• Exercise details: Check every line of the records below for the string "Reports" and copy the ones that have it.

- - - -

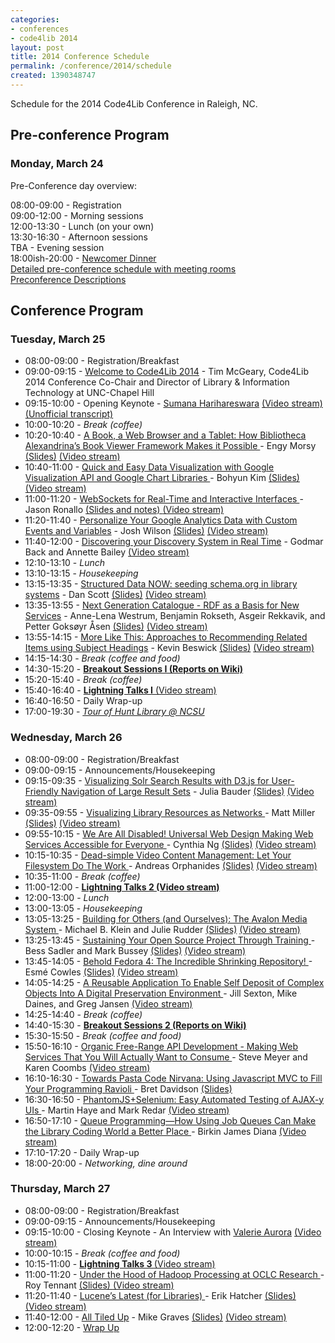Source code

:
 ```yaml
---
categories:
- conferences
- code4lib 2014
layout: post
title: 2014 Conference Schedule
permalink: /conference/2014/schedule
created: 1390348747
---
```

<p>Schedule for the 2014 Code4Lib Conference in Raleigh, NC.</p>

<!--break-->
<h2 id="conf"><strong>Pre-conference Program</strong></h2>
<h3><span class="date">Monday, March 24</span></h3>
<dl class="day">
<p><span class="date">Pre-Conference day overview:</span></p>
<dt class="vevent">08:00-09:00
- <span class="summary">Registration</span></dt>
<dt class="vevent">09:00-12:00 - <span class="summary">Morning
sessions</span></dt>
<dt class="vevent">12:00-13:30 - <span class="summary">Lunch (on your
own)</span></dt>
<dt class="vevent">13:30-16:30 - <span class="summary">Afternoon
sessions</span></dt>
<dt class="vevent">TBA - <span class="summary">Evening session</span></dt>
<dt class="vevent">18:00ish-20:00 -
  <span class="summary">
    <a href="http://wiki.code4lib.org/index.php/2014_Social_Activities#Newcomer_Dinner.2C_Monday_3.2F24"
    target="blank">
      Newcomer Dinner
    </a>
  </span>
</dt>
<dt class="vevent"><a href="http://adjam.github.io/c4lstatic/">Detailed
pre-conference schedule with meeting rooms</a></dt>
<dt class="vevent"><a href="http://wiki.code4lib.org/index.php/2014_preconference_proposals">Preconference
Descriptions</a></dt>

</dl>

<h2 id="conf"><strong>Conference Program</strong></h2>
<h3><span class="date">Tuesday, March 25</span></h3>
<ul>
<li>08:00-09:00 - Registration/Breakfast</li>
<li>09:00-09:15 -
  <a href="/files/Welcome-to-C4L2014.pptx">
    Welcome to Code4Lib 2014</a>
  - Tim McGeary, Code4Lib 2014 Conference Co-Chair and Director of
  Library & Information Technology at UNC-Chapel Hill
</li>
<li>09:15-10:00 - Opening Keynote -
  <a href="http://www.harihareswara.net/">Sumana Harihareswara</a>
  <a href="http://www.youtube.com/watch?v=_8MJATYsqbY">
    (Video stream) 
  <a href="http://wiki.code4lib.org/index.php/2014_Keynote_by_Sumana_Harihareswara">(Unofficial transcript)
  </a>
</li>
<li>10:00-10:20 - <em>Break (coffee)</em></li>
<li>10:20-10:40 -
  <a href="/conference/2014/omar">A Book, a Web Browser and a
    Tablet: How Bibliotheca Alexandrina’s Book Viewer Framework Makes it
    Possible
  </a>
  - Engy Morsy
  <a href="/files/kim-c4l14.pptx">(Slides)</a>
  <a href="http://www.youtube.com/watch?v=_8MJATYsqbY&feature=share&t=58m">
    (Video stream)
  </a>
</li>
<li>10:40-11:00 -
  <a href="/conference/2014/kim">
    Quick and Easy Data Visualization with Google Visualization API and
    Google Chart Libraries
  </a>
  - Bohyun Kim
  <a href="/files/kim-c4l14.pptx">(Slides)</a>
  <a href="http://www.youtube.com/watch?v=_8MJATYsqbY&feature=share&t=1h10m6s">
    (Video stream)
  </a>
</li>
<li>11:00-11:20 -
  <a href="/conference/2014/ronallo">
    WebSockets for Real-Time and Interactive Interfaces
  </a>
  - Jason Ronallo
  <a href="http://ronallo.com/presentations/code4lib-2014-websockets/">
    (Slides and notes)
  </a>
  <a href="http://www.youtube.com/watch?v=_8MJATYsqbY&feature=share&t=1h25m37s">
    (Video stream)</a>
</li>
<li>11:20-11:40 - <a href="/conference/2014/wilson">Personalize Your Google
    Analytics Data with Custom Events and Variables</a> - Josh Wilson <a href="/files/Wilson-c4l14.pdf">(Slides)</a> <a href="http://www.youtube.com/watch?v=_8MJATYsqbY&feature=share&t=1h41m59s">(Video
    stream)</a></li>
<li>11:40-12:00 - <a href="/conference/2014/back">Discovering your Discovery
    System in Real Time</a> - Godmar Back and Annette Bailey <a href="http://www.youtube.com/watch?v=_8MJATYsqbY&feature=share&t=1h59m25s">(Video
    stream)</a></li>
<li>12:10-13:10 - <em>Lunch</em></li>
<li>13:10-13:15 - <em>Housekeeping</em></li>
<li>13:15-13:35 - <a href="/conference/2014/scott">Structured Data NOW:
    seeding schema.org in library systems</a> - Dan Scott <a href="http://goo.gl/Z3PWwS">(Slides)</a> <a href="http://www.youtube.com/watch?v=fCaBnzZZDug&feature=share&t=2m3s">(Video
    stream)</a></li>
<li>13:35-13:55 - <a href="/conference/2014/westrum">Next Generation Catalogue
- RDF as a Basis for New Services</a> - Anne-Lena Westrum, Benjamin Rokseth, Asgeir Rekkavik, and Petter Goksøyr
Åsen <a href="/files/Rekkavik-Westrum-c4l14.pptx">(Slides)</a> <a href="http://www.youtube.com/watch?v=fCaBnzZZDug&feature=share&t=25m53s">(Video
stream)</a></li>
<li>13:55-14:15 - <a href="/conference/2014/beswick">More Like This:
    Approaches to Recommending Related Items using Subject Headings</a> - Kevin Beswick <a href="/files/morelikethis-nonwide.pdf">(Slides)</a> <a href="http://www.youtube.com/watch?v=fCaBnzZZDug&feature=share&t=47m57s">(Video
    stream)</a></li>
<li>14:15-14:30 - <em>Break (coffee and food)</em></li>
<li>14:30-15:20
- <strong><a href="http://wiki.code4lib.org/index.php/2014_Breakout_I_(Tuesday)">Breakout
Sessions I (Reports on Wiki)</a></strong></li>
<li>15:20-15:40 - <em>Break (coffee)</em></li>
<li>15:40-16:40
- <strong><a href="http://wiki.code4lib.org/index.php/2014_Lightning_Talks#Tuesday_15:40_PM_to_16:40_PM">Lightning
Talks I</a></strong><a href="http://www.youtube.com/watch?v=fCaBnzZZDug&feature=share&t=1h10m53s"> (Video stream)</a></li>
<li>16:40-16:50 - Daily Wrap-up</li>
<li>17:00-19:30
- <em><a href="https://twitter.com/search?q=%23c4l14%20hunt&amp;src=typd">Tour
of Hunt Library @ NCSU</a></em></li>
</ul>


<h3><span class="date">Wednesday, March 26</span></h3>
<ul>
<li>08:00-09:00 - Registration/Breakfast</li>
<li>09:00-09:15 - Announcements/Housekeeping
<li>09:15-09:35 - <a href="/conference/2014/bauder">Visualizing Solr Search
    Results with D3.js for User-Friendly Navigation of Large Result Sets</a> -
    Julia
    Bauder <a href="/files/bauder-c4l14.pptx">(Slides)</a> 
  <a href="http://www.youtube.com/watch?v=zLHvLZCc-K4&feature=share&t=10m16s">
  (Video stream)</a>
</li>
<li>09:35-09:55 -
  <a href="/conference/2014/miller">Visualizing Library
    Resources as Networks
  </a>
  - Matt Miller
  <a href="/files/miller-c4l14.ppt">(Slides)</a>
  <a href="http://www.youtube.com/watch?v=zLHvLZCc-K4&feature=share&t=26m16s">
    (Video stream)
  </a>
</li>
<li>09:55-10:15 -
  <a href="/conference/2014/ng">
    We Are All Disabled! Universal Web Design Making Web Services
    Accessible for Everyone
  </a>
  - Cynthia Ng
  <a href="/files/ng-c4l14.pptx">(Slides)</a>
  <a href="http://www.youtube.com/watch?v=zLHvLZCc-K4&feature=share&t=47m3s">
    (Video stream)
  </a>
</li>
<li>10:15-10:35 -
  <a href="/conference/2014/orphanides">
    Dead-simple Video Content Management: Let Your Filesystem
    Do The Work
  </a>
  - Andreas Orphanides
  <a href="/files/orphanides-c4l14.pptx">(Slides)</a>
  <a href="http://www.youtube.com/watch?v=zLHvLZCc-K4&feature=share&t=1h10m11s">
    (Video stream)
  </a>
</li>
<li>10:35-11:00 - <em>Break (coffee)</em></li>
<li>11:00-12:00 -
  <strong>
    <a href="http://wiki.code4lib.org/index.php/2014_Lightning_Talks">
      Lightning Talks 2
    </a> 
    <a href="http://www.youtube.com/watch?v=zLHvLZCc-K4&feature=share&t=1h33m47s">
      (Video stream)
    </a>
  </strong>
</li>
<li>12:00-13:00 - <em>Lunch</em></li>
<li>13:00-13:05 - <em>Housekeeping</em></li>
<li>13:05-13:25 -
  <a href="/conference/2014/klein">
    Building for Others (and Ourselves): The Avalon Media System
  </a>
  - Michael B. Klein and Julie Rudder
  <a href="/files/klein-rudder-c4l14.pptx">(Slides)</a>
  <a href="http://www.youtube.com/watch?v=qEx8s7HI1to&feature=share">(Video stream)</a>
</li>
<li>13:25-13:45 -
  <a href="/conference/2014/sadler">
    Sustaining Your Open Source Project Through Training
  </a>
  - Bess Sadler and Mark Bussey
  <a href="/files/sadler-c4l14.ppt">(Slides)</a>
  <a href="http://www.youtube.com/watch?v=qEx8s7HI1to&feature=share&t=19m02s">
    (Video stream)
  </a>
</li>
<li>13:45-14:05 -
  <a href="/conference/2014/cowles">
    Behold Fedora 4: The Incredible Shrinking Repository!
  </a>
  - Esmé Cowles
  <a href="/files/cowles-c4l14.ppt">(Slides)</a>
  <a href="http://www.youtube.com/watch?v=qEx8s7HI1to&feature=share&t=43m20s">(Video stream)</a>
</li>
<li>14:05-14:25 -
  <a href="/conference/2014/sexton">
    A Reusable Application To Enable Self Deposit of Complex Objects Into A Digital Preservation
Environment
  </a>
  - Jill Sexton, Mike Daines, and Greg Jansen
  <a href="http://www.youtube.com/watch?v=qEx8s7HI1to&feature=share&t=57m6s">(Video stream)</a>
</li>
<li>14:25-14:40 - <em>Break (coffee)</em></li>
<li>14:40-15:30
      - <strong><a href="http://wiki.code4lib.org/index.php/2014_Breakout_II_(Wednesday)">Breakout
      Sessions 2 (Reports on Wiki)</a></strong>
</li>
<li>15:30-15:50 - <em>Break (coffee and food)</em></li>
<li>15:50-16:10 -
  <a href="/conference/2014/meyer">
    Organic Free-Range API Development - Making Web Services That You Will Actually Want to Consume
  </a>
  - Steve Meyer and Karen Coombs
  <a href="http://www.youtube.com/watch?v=qEx8s7HI1to&feature=share&t=1h16m20s">(Video stream)</a>
</li>
<li>16:10-16:30 -
  <a href="/conference/2014/davidson">
    Towards Pasta Code Nirvana: Using Javascript MVC to Fill Your Programming Ravioli
  </a>
  - Bret Davidson
  <a href="/files/towards_pasta_code_nirvana.pdf">(Slides)</a>
</li>
<li>16:30-16:50 -
  <a href="/conference/2014/haye">
    PhantomJS+Selenium: Easy Automated Testing of AJAX-y UIs
  </a>
  - Martin Haye and Mark Redar
  <a href="http://www.youtube.com/watch?v=qEx8s7HI1to&feature=share&t=1h54m30s">
    (Video stream)
  </a>
</li>
<li>16:50-17:10 -
  <a href="/conference/2014/diana">
    Queue Programming&mdash;How Using Job Queues Can Make the Library Coding World a Better Place
  </a>
  - Birkin James Diana
  <a href="http://www.youtube.com/watch?v=qEx8s7HI1to&feature=share&t=2h13m55s">
    (Video stream)
  </a>
</li>
<li>17:10-17:20 - Daily Wrap-up</li>
<li>18:00-20:00 - <em>Networking, dine around</em></li>

</ul>

<h3><span class="date">Thursday, March 27</span></h3>
<ul>
<li>08:00-09:00 - Registration/Breakfast</li>
<li>09:00-09:15 - Announcements/Housekeeping</li>
<li>09:15-10:00 - Closing Keynote - An Interview with
  <a href="http://blog.valerieaurora.org/">Valerie Aurora</a>
  <a href="http://www.youtube.com/watch?v=B5lFjpERsy0&feature=share">(Video stream)</a>
</li>
<li>10:00-10:15 - <em>Break (coffee and food)</em></li>
<li>10:15-11:00 -
  <strong>
    <a href="http://wiki.code4lib.org/index.php/2014_Lightning_Talks">
      Lightning Talks 3
    </a>
  </strong>
  <a href="http://www.youtube.com/watch?v=B5lFjpERsy0&feature=share&t=49m10s">(Video stream)</a>
</li>
<li>11:00-11:20 -
  <a href="/conference/2014/tennant">
    Under the Hood of Hadoop Processing at OCLC Research
  </a>
  - Roy Tennant
  <a href="/files/tennant-c4l14.pptx">
    (Slides)
  </a>
  <a href="http://www.youtube.com/watch?v=B5lFjpERsy0&feature=share&t=1h39m6s">
    (Video stream)
  </a>
</li>
<li>11:20-11:40 -
  <a href="/conference/2014/hatcher">
    Lucene’s Latest (for Libraries)
  </a>
  - Erik Hatcher
  <a href="/files/hatcher-c4l14.pdf">(Slides)</a>
  <a href="http://www.youtube.com/watch?v=B5lFjpERsy0&feature=share&t=1h59m27s">
    (Video stream)
  </a>
</li>
<li>11:40-12:00 -
  <a href="/conference/2014/graves">All Tiled Up</a>
  - Mike Graves
  <a href="/files/graves-c4l14.pptx">(Slides)</a>
  <a href="http://www.youtube.com/watch?v=B5lFjpERsy0&feature=share&t=2h19m20s">
    (Video stream)
  </a>
</li>
<li>12:00-12:20 - <a href="/files/mcgeary-closing-c4l14.pptx">Wrap Up</a></li>
</ul>
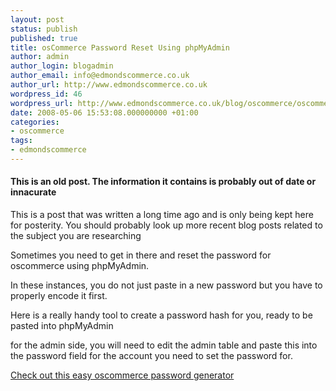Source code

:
 ```yaml
---
layout: post
status: publish
published: true
title: osCommerce Password Reset Using phpMyAdmin
author: admin
author_login: blogadmin
author_email: info@edmondscommerce.co.uk
author_url: http://www.edmondscommerce.co.uk
wordpress_id: 46
wordpress_url: http://www.edmondscommerce.co.uk/blog/oscommerce/oscommerce-password-reset-using-phpmyadmin/
date: 2008-05-06 15:53:08.000000000 +01:00
categories:
- oscommerce
tags:
- edmondscommerce
---
```

<div class="oldpost"><h4>This is an old post. The information it contains is probably out of date or innacurate</h4>
<p>
This is a post that was written a long time ago and is only being kept here for posterity.
You should probably look up more recent blog posts related to the subject you are researching
</p>
</div>
Sometimes you need to get in there and reset the password for oscommerce using phpMyAdmin.

In these instances, you do not just paste in a new password but you have to properly encode it first.

Here is a really handy tool to create a password hash for you, ready to be pasted into phpMyAdmin

for the admin side, you will need to edit the admin table and paste this into the password field for the account you need to set the password for.

<a href="http://www.oscommercecustomsolutions.com/os-commerce/modules/2008/ive-lost-my-oscommerce-password-i-cant-login-to-oscommerce/">Check out this easy oscommerce password generator</a>
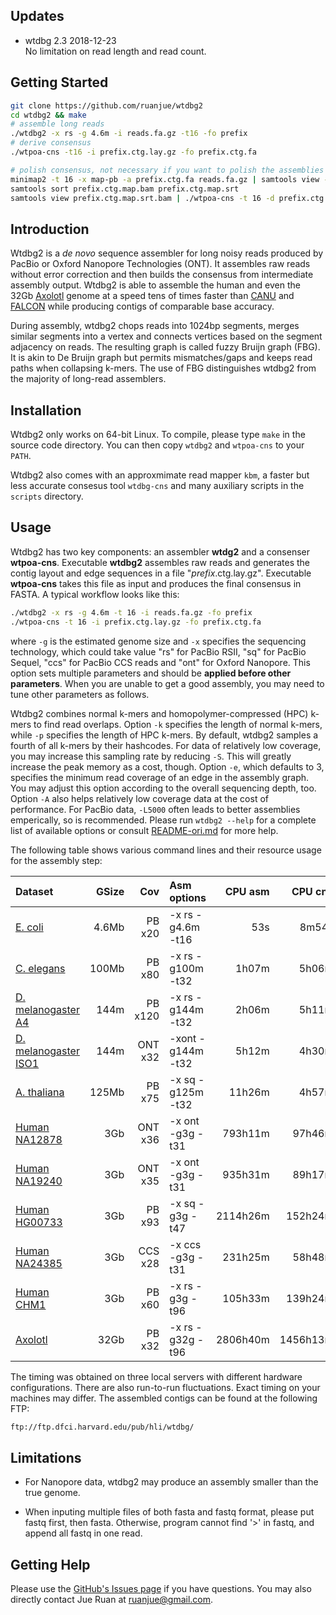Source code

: ## <a name="update"></a>Updates
* wtdbg 2.3 2018-12-23<br>
No limitation on read length and read count.

## <a name="start"></a>Getting Started
```sh
git clone https://github.com/ruanjue/wtdbg2
cd wtdbg2 && make
# assemble long reads
./wtdbg2 -x rs -g 4.6m -i reads.fa.gz -t16 -fo prefix
# derive consensus
./wtpoa-cns -t16 -i prefix.ctg.lay.gz -fo prefix.ctg.fa

# polish consensus, not necessary if you want to polish the assemblies using other tools
minimap2 -t 16 -x map-pb -a prefix.ctg.fa reads.fa.gz | samtools view -Sb - >prefix.ctg.map.bam
samtools sort prefix.ctg.map.bam prefix.ctg.map.srt
samtools view prefix.ctg.map.srt.bam | ./wtpoa-cns -t 16 -d prefix.ctg.fa -i - -fo prefix.ctg.2nd.fa
```

## <a name="intro"></a>Introduction

Wtdbg2 is a *de novo* sequence assembler for long noisy reads produced by
PacBio or Oxford Nanopore Technologies (ONT). It assembles raw reads without
error correction and then builds the consensus from intermediate assembly
output. Wtdbg2 is able to assemble the human and even the 32Gb
[Axolotl][Axolotl] genome at a speed tens of times faster than [CANU][canu] and
[FALCON][falcon] while producing contigs of comparable base accuracy.

During assembly, wtdbg2 chops reads into 1024bp segments, merges similar
segments into a vertex and connects vertices based on the segment adjacency on
reads. The resulting graph is called fuzzy Bruijn graph (FBG). It is akin to De
Bruijn graph but permits mismatches/gaps and keeps read paths when collapsing
k-mers. The use of FBG distinguishes wtdbg2 from the majority of long-read
assemblers.

## <a name="install"></a>Installation

Wtdbg2 only works on 64-bit Linux. To compile, please type `make` in the source
code directory. You can then copy `wtdbg2` and `wtpoa-cns` to your `PATH`.

Wtdbg2 also comes with an approxmimate read mapper `kbm`, a faster but less
accurate consesus tool `wtdbg-cns` and many auxiliary scripts in the `scripts`
directory.

## <a name="use"></a>Usage

Wtdbg2 has two key components: an assembler **wtdg2** and a consenser
**wtpoa-cns**. Executable **wtdbg2** assembles raw reads and generates the
contig layout and edge sequences in a file "*prefix*.ctg.lay.gz". Executable
**wtpoa-cns** takes this file as input and produces the final consensus in
FASTA. A typical workflow looks like this:
```sh
./wtdbg2 -x rs -g 4.6m -t 16 -i reads.fa.gz -fo prefix
./wtpoa-cns -t 16 -i prefix.ctg.lay.gz -fo prefix.ctg.fa
```
where `-g` is the estimated genome size and `-x` specifies the sequencing
technology, which could take value "rs" for PacBio RSII, "sq" for PacBio
Sequel, "ccs" for PacBio CCS reads and "ont" for Oxford Nanopore. This option
sets multiple parameters and should be **applied before other parameters**.
When you are unable to get a good assembly, you may need to tune other
parameters as follows.

Wtdbg2 combines normal k-mers and homopolymer-compressed (HPC) k-mers to find
read overlaps. Option `-k` specifies the length of normal k-mers, while `-p`
specifies the length of HPC k-mers. By default, wtdbg2 samples a fourth of all
k-mers by their hashcodes. For data of relatively low coverage, you may
increase this sampling rate by reducing `-S`. This will greatly increase the
peak memory as a cost, though. Option `-e`, which defaults to 3, specifies the
minimum read coverage of an edge in the assembly graph. You may adjust this
option according to the overall sequencing depth, too. Option `-A` also helps
relatively low coverage data at the cost of performance. For PacBio data,
`-L5000` often leads to better assemblies emperically, so is recommended.
Please run `wtdbg2 --help` for a complete list of available options or consult
[README-ori.md](README-ori.md) for more help.

The following table shows various command lines and their resource usage for
the assembly step:

|Dataset                 |GSize |Cov     |Asm options        |CPU asm |CPU cns |Real tot|     RAM|
|:-----------------------|-----:|-------:|:------------------|-------:|-------:|-------:|-------:|
|[E. coli][pbcr]         |4.6Mb |PB x20  |-x rs -g4.6m -t16  |     53s|   8m54s|     42s|    1.0G|
|[C. elegans][ce]        |100Mb |PB x80  |-x rs -g100m -t32  |   1h07m|   5h06m|  13m42s|   11.6G|
|[D. melanogaster A4][dm2]| 144m|PB x120 |-x rs -g144m -t32  |   2h06m|   5h11m|  26m17s|   19.4G|
|[D. melanogaster ISO1][dm1]|144m|ONT x32|-xont -g144m -t32  |   5h12m|   4h30m|  25m59s|   17.3G|
|[A. thaliana][at]       |125Mb |PB x75  |-x sq -g125m -t32  |  11h26m|   4h57m|  49m35s|   25.7G|
|[Human NA12878][na12878]|3Gb   |ONT x36 |-x ont -g3g -t31   | 793h11m|  97h46m|  31h03m|  221.8G|
|[Human NA19240][na19240]|3Gb   |ONT x35 |-x ont -g3g -t31   | 935h31m|  89h17m|  35h20m|  215.0G|
|[Human HG00733][hg00733]|3Gb   |PB x93  |-x sq -g3g -t47    |2114h26m| 152h24m|  52h22m|  338.1G|
|[Human NA24385][na24385]|3Gb   |CCS x28 |-x ccs -g3g -t31   | 231h25m|  58h48m|  10h14m|  112.9G|
|[Human CHM1][chm1]      |3Gb   |PB x60  |-x rs -g3g -t96    | 105h33m| 139h24m|   5h17m|  225.1G|
|[Axolotl][axosra]       |32Gb  |PB x32  |-x rs -g32g -t96   |2806h40m|1456h13m| 110h16m| 1788.1G|

The timing was obtained on three local servers with different hardware
configurations. There are also run-to-run fluctuations. Exact timing on your
machines may differ. The assembled contigs can be found at the following FTP:
```txt
ftp://ftp.dfci.harvard.edu/pub/hli/wtdbg/
```

## Limitations

* For Nanopore data, wtdbg2 may produce an assembly smaller than the true
  genome.

* When inputing multiple files of both fasta and fastq format, please put fastq first, then fasta.
  Otherwise, program cannot find '>' in fastq, and append all fastq in one read.

## Getting Help

Please use the [GitHub's Issues page][issue] if you have questions. You may
also directly contact Jue Ruan at ruanjue@gmail.com.

[miniasm]: https://github.com/lh3/miniasm
[canu]: https://github.com/marbl/canu
[falcon]: https://github.com/PacificBiosciences/FALCON
[Axolotl]: https://www.nature.com/articles/nature25458
[chm1]: https://trace.ncbi.nlm.nih.gov/Traces/sra/?study=SRP044331
[na12878]: https://github.com/nanopore-wgs-consortium/NA12878/blob/master/rel5.md
[na19240]: https://www.ebi.ac.uk/ena/data/view/PRJEB26791
[pbcr]: http://www.cbcb.umd.edu/software/PBcR/data/selfSampleData.tar.gz
[ce]: https://github.com/PacificBiosciences/DevNet/wiki/C.-elegans-data-set
[axosra]: https://www.ncbi.nlm.nih.gov/bioproject/?term=PRJNA378970
[issue]: https://github.com/ruanjue/wtdbg2/issues
[at]: https://downloads.pacbcloud.com/public/SequelData/ArabidopsisDemoData/
[dm1]: https://www.ebi.ac.uk/ena/data/view/SRR6702603
[dm2]: https://www.ebi.ac.uk/ena/data/view/SRR5439404
[hg00733]: https://www.ebi.ac.uk/ena/data/view/SRR7615963
[na24385]: https://ftp-trace.ncbi.nlm.nih.gov/giab/ftp/data/AshkenazimTrio/HG002_NA24385_son/PacBio_CCS_15kb/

- - - -

• Exercise answer:
Sessions I (Reports on Wiki)</a></strong></li>
      Sessions 2 (Reports on Wiki)</a></strong>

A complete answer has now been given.